Question
BL Fact Pattern Part A. Tired of the lack of quality chocolates at international music festivals, Paul, John, George and Ringo decide to form a
BL Fact Pattern
Part A. Tired of the lack of quality chocolates at international music festivals, Paul, John, George and Ringo decide to form a business specializing in the manufacture of delicious dark chocolate truffles. Paul, John, George and Ringo, each want to participate in the management and control of the business but also wants to limit his personal liability for any wrongdoing of the business. What type of business should they form and why? What filings, if any, should they make to form this business? What liabilities, if any, will each of them have if the company's dark chocolate truffles cause anyone to become seriously ill? If Paul, John, George and Ringo wanted to legally protect their recipe for the company's dark chocolate truffles, what should they do and why? What else can they do to protect their intellectual property assets? Give examples.

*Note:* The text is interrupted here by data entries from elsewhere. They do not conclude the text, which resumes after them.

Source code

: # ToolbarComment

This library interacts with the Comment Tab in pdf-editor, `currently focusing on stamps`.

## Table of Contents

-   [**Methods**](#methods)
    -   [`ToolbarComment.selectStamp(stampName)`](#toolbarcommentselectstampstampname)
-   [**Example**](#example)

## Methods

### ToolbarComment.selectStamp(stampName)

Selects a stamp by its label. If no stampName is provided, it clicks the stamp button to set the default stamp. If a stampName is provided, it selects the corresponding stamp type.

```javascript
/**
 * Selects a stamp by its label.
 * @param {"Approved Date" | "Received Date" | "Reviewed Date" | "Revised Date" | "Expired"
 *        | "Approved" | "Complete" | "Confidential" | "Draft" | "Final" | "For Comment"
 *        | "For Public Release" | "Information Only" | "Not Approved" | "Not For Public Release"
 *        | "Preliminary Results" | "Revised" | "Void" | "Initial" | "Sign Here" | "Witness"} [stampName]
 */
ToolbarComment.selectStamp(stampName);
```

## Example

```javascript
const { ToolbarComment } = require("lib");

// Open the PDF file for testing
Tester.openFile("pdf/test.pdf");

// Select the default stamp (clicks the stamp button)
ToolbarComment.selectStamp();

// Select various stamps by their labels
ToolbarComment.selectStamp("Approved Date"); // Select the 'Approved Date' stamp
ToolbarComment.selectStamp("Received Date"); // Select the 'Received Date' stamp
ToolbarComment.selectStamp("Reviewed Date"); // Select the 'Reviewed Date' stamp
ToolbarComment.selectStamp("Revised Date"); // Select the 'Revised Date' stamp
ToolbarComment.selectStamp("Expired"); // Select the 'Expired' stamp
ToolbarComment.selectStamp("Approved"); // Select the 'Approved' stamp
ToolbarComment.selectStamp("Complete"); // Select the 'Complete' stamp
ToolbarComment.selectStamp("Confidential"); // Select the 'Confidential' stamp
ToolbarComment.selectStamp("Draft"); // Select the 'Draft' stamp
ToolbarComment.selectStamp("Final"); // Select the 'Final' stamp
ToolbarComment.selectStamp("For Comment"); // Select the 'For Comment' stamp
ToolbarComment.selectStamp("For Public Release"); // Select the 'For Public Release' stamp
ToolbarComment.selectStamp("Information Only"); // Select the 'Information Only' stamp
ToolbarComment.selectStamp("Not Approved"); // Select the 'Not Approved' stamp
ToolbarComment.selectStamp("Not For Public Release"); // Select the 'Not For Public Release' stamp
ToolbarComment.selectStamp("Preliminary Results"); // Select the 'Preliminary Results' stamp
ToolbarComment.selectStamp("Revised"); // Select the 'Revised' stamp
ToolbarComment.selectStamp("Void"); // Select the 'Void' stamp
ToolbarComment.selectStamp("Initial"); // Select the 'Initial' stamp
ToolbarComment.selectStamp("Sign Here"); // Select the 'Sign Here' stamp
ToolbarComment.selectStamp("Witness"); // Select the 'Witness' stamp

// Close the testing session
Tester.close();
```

Part B. Assume that Paul, John, George and Ringo chose a business corporation as their choice of entity after consultation with their outside counsel. Their dark chocolate truffles business takes off and has become very successful. Paul, John, George and Ringo serve as the officers and directors of the corporation and each own 25% of the outstanding equity stock of the corporation. Assume you have been hired as a paralegal for their new legal department. The corporation currently has 275,000 shares of authorized capital stock and has issued all 275,000 shares to investors. You learn that the Paul, John, George and Ringo have decided to sell additional shares of stock to a group of private investors to raise money for the corporation to expand their truffle production. The General Counsel of the corporation comes to you and asks for your help with certain matters: What steps will the corporation have to do to enable the corporation to sell shares of stock to the new private investors? What characteristics or attributes should these new private investors have? If the corporation decides to "go public" (i.e., sells shares of stock to public investors) what federal and state securities laws will the company have to comply with and why?